=== Begin Enclosure ===

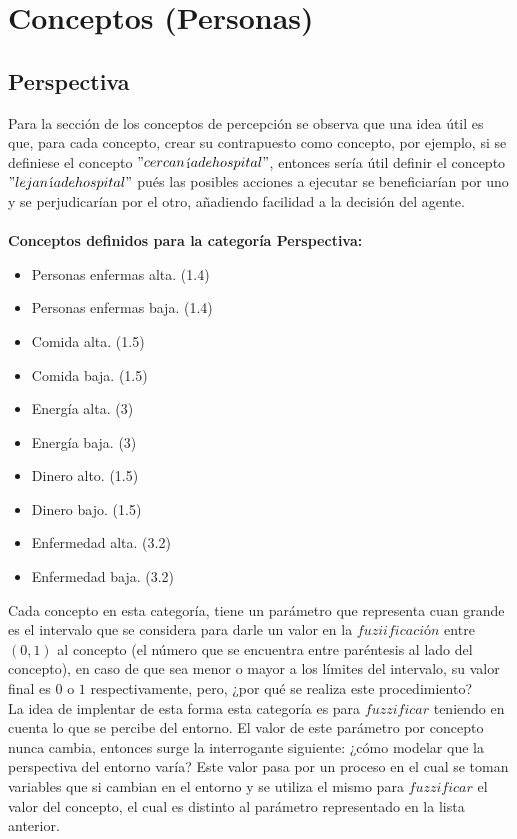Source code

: \section{Conceptos (Personas)}
\subsection{Perspectiva}
Para la sección de los conceptos de percepción se observa que una idea útil es que, para cada concepto, crear su contrapuesto
como concepto, por ejemplo, si se definiese el concepto $"cercan$í$a de hospital"$, entonces sería útil definir el concepto
$"lejan$í$a de hospital"$ pués las posibles acciones a ejecutar se beneficiarían por uno y se perjudicarían por el otro,
añadiendo facilidad a la decisión del agente.\\
\\
\textbf{Conceptos definidos para la categoría Perspectiva:}
\begin{itemize}
    \item Personas enfermas alta. (1.4)
    \item Personas enfermas baja. (1.4)
    \item Comida alta. (1.5)
    \item Comida baja. (1.5)
    \item Energía alta. (3)
    \item Energía baja. (3)
    \item Dinero alto. (1.5)
    \item Dinero bajo. (1.5)
    \item Enfermedad alta. (3.2)
    \item Enfermedad baja. (3.2)
\end{itemize}

Cada concepto en esta categoría, tiene un parámetro que representa cuan grande es el intervalo que se considera para darle un valor en la 
$fuziificaci$ó$n$ entre $(0,1)$ al concepto (el número que se encuentra entre paréntesis al lado del concepto), en caso 
de que sea menor o mayor a los límites del intervalo, su valor final es $0$ o $1$ respectivamente, pero, ¿por qué
se realiza este procedimiento?\\

La idea de implentar de esta forma esta categoría es para $fuzzificar$ teniendo en cuenta lo que se percibe 
del entorno. El valor de este parámetro por concepto nunca cambia, entonces surge la interrogante siguiente: 
¿cómo modelar que la perspectiva del entorno varía? Este valor pasa por un proceso en el cual se toman variables que si
cambian en el entorno y se utiliza el mismo para $fuzzificar$ el valor del concepto, el cual es distinto al parámetro 
representado en la lista anterior.\\

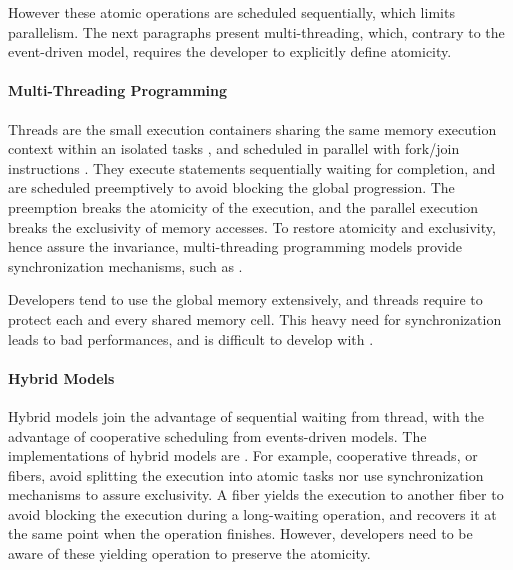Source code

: However these atomic operations are scheduled sequentially, which limits parallelism.
The next paragraphs present multi-threading, which, contrary to the event-driven model, requires the developer to explicitly define atomicity.



\paragraph{Multi-Threading Programming}

Threads are the small execution containers sharing the same memory execution context within an isolated tasks \cite{Dijkstra1968}, and scheduled in parallel with fork/join instructions \cite{Randall1998,Frigo1998,Leiserson2010}.
They execute statements sequentially waiting for completion, and are scheduled preemptively to avoid blocking the global progression.
The preemption breaks the atomicity of the execution, and the parallel execution breaks the exclusivity of memory accesses.
To restore atomicity and exclusivity, hence assure the invariance, multi-threading programming models provide synchronization mechanisms, such as .

Developers tend to use the global memory extensively, and threads require to protect each and every shared memory cell.
This heavy need for synchronization leads to bad performances, and is difficult to develop with \cite{Adya2002}.

\paragraph{Hybrid Models}

Hybrid models join the advantage of sequential waiting from thread, with the advantage of cooperative scheduling from events-driven models.
The implementations of hybrid models are .
For example, cooperative threads, or fibers, avoid splitting the execution into atomic tasks nor use synchronization mechanisms to assure exclusivity.
A fiber yields the execution to another fiber to avoid blocking the execution during a long-waiting operation, and recovers it at the same point when the operation finishes.
However, developers need to be aware of these yielding operation to preserve the atomicity.

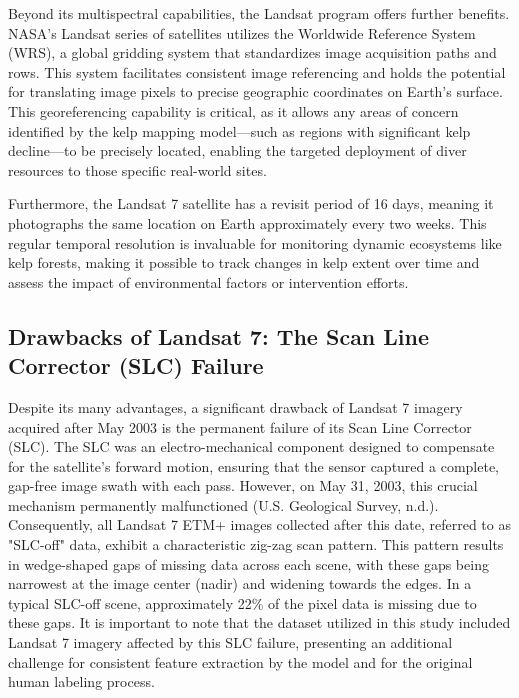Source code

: \documentclass{article}
\begin{document}
Beyond its multispectral capabilities, the Landsat program offers further benefits. NASA's Landsat series of satellites utilizes the Worldwide Reference System (WRS), a global gridding system that standardizes image acquisition paths and rows. This system facilitates consistent image referencing and holds the potential for translating image pixels to precise geographic coordinates on Earth's surface. This georeferencing capability is critical, as it allows any areas of concern identified by the kelp mapping model—such as regions with significant kelp decline—to be precisely located, enabling the targeted deployment of diver resources to those specific real-world sites. 
        
Furthermore, the Landsat 7 satellite has a revisit period of 16 days, meaning it photographs the same location on Earth approximately every two weeks. This regular temporal resolution is invaluable for monitoring dynamic ecosystems like kelp forests, making it possible to track changes in kelp extent over time and assess the impact of environmental factors or intervention efforts.

\subsection{Drawbacks of Landsat 7: The Scan Line Corrector (SLC) Failure} 

Despite its many advantages, a significant drawback of Landsat 7 imagery acquired after May 2003 is the permanent failure of its Scan Line Corrector (SLC). The SLC was an electro-mechanical component designed to compensate for the satellite's forward motion, ensuring that the sensor captured a complete, gap-free image swath with each pass. However, on May 31, 2003, this crucial mechanism permanently malfunctioned (U.S. Geological Survey, n.d.). Consequently, all Landsat 7 ETM+ images collected after this date, referred to as "SLC-off" data, exhibit a characteristic zig-zag scan pattern. This pattern results in wedge-shaped gaps of missing data across each scene, with these gaps being narrowest at the image center (nadir) and widening towards the edges. In a typical SLC-off scene, approximately 22\% of the pixel data is missing due to these gaps. It is important to note that the dataset utilized in this study included Landsat 7 imagery affected by this SLC failure, presenting an additional challenge for consistent feature extraction by the model and for the original human labeling process.
\end{document}
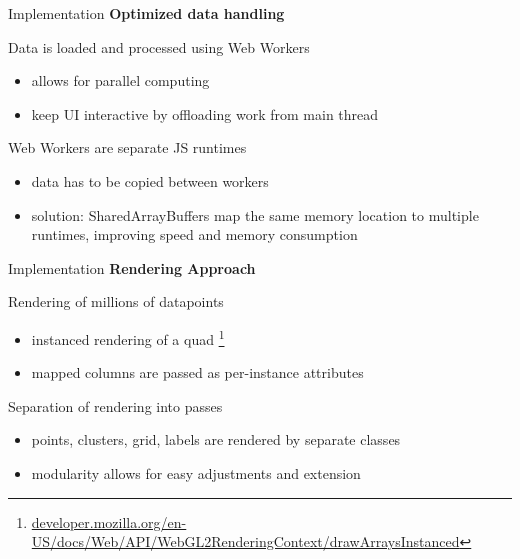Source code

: \documentclass[aspectratio=169,10pt,english]{beamer}
\begin{document}
\begin{frame}[t]{Implementation}
	\bigskip
	\huge\textbf{Optimized data handling}
	
	\large\bigskip
	Data is loaded and processed using Web Workers
	\begin{itemize}
		\item allows for parallel computing
		\item keep UI interactive by offloading work from main thread
	\end{itemize}

	\bigskip
	Web Workers are separate JS runtimes
	\begin{itemize}
		\item data has to be copied between workers
		\item solution: SharedArrayBuffers map the same memory location to multiple runtimes, improving speed and memory consumption
	\end{itemize}
\end{frame}

\begin{frame}[t]{Implementation}
	\bigskip
	\huge\textbf{Rendering Approach}
	
	\large\bigskip
	Rendering of millions of datapoints
	\begin{itemize}
		\item instanced rendering of a quad
		\footnote{\href{https://developer.mozilla.org/en-US/docs/Web/API/WebGL2RenderingContext/drawArraysInstanced}{developer.mozilla.org/en-US/docs/Web/API/WebGL2RenderingContext/drawArraysInstanced}}
		\item mapped columns are passed as per-instance attributes
	\end{itemize}
	
	\bigskip
	Separation of rendering into passes
	\begin{itemize}
		\item points, clusters, grid, labels are rendered by separate classes
		\item modularity allows for easy adjustments and extension
	\end{itemize}
\end{frame}
\end{document}
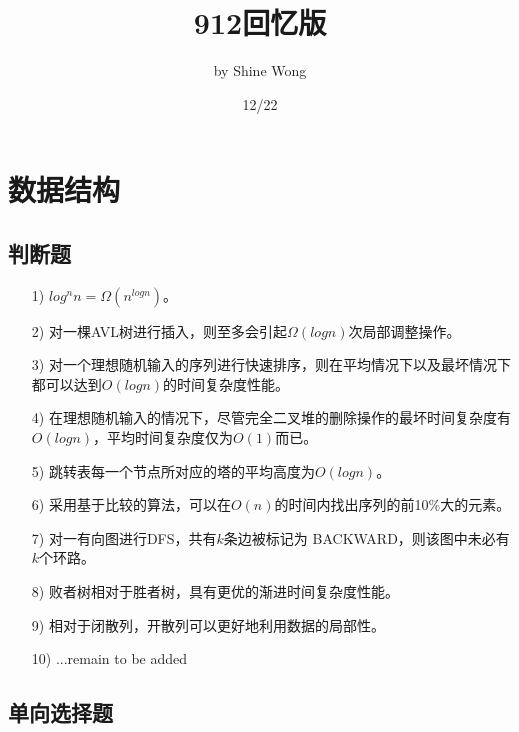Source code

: \documentclass[UTF8,12pt]{ctexart}
\title{\kaishu 912回忆版}
\author{by Shine Wong}
\date{12/22}
\begin{document}
\maketitle

	\section{数据结构}

	\subsection{判断题}

		\begin{itemize}

			\item[1)]$log^nn = \Omega(n^{logn})$。
			\item[2)]对一棵AVL树进行插入，则至多会引起$\Omega(logn)$次局部调整操作。
			\item[3)]对一个理想随机输入的序列进行快速排序，则在平均情况下以及最坏情况下都可以达到$O(logn)$的时间复杂度性能。
			\item[4)]在理想随机输入的情况下，尽管完全二叉堆的删除操作的最坏时间复杂度有$O(logn)$，平均时间复杂度仅为$O(1)$而已。
			\item[5)]跳转表每一个节点所对应的塔的平均高度为$O(logn)$。\\
			\item[6)]采用基于比较的算法，可以在$O(n)$的时间内找出序列的前10\%大的元素。
			\item[7)]对一有向图进行DFS，共有$k$条边被标记为 BACKWARD，则该图中未必有$k$个环路。\\
			\item[8)]败者树相对于胜者树，具有更优的渐进时间复杂度性能。\\
			\item[9)]相对于闭散列，开散列可以更好地利用数据的局部性。\\
			\item[10)]...remain to be added


		\end{itemize}

	\subsection{单向选择题}
\end{document}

=== End Enclosure ===

*Work to complete*. Pull out all lines from the entries above that include the word "parámetro".

*Answer box*.
Cada concepto en esta categoría, tiene un parámetro que representa cuan grande es el intervalo que se considera para darle un valor en la 
del entorno. El valor de este parámetro por concepto nunca cambia, entonces surge la interrogante siguiente: 
cambian en el entorno y se utiliza el mismo para $fuzzificar$ el valor del concepto, el cual es distinto al parámetro 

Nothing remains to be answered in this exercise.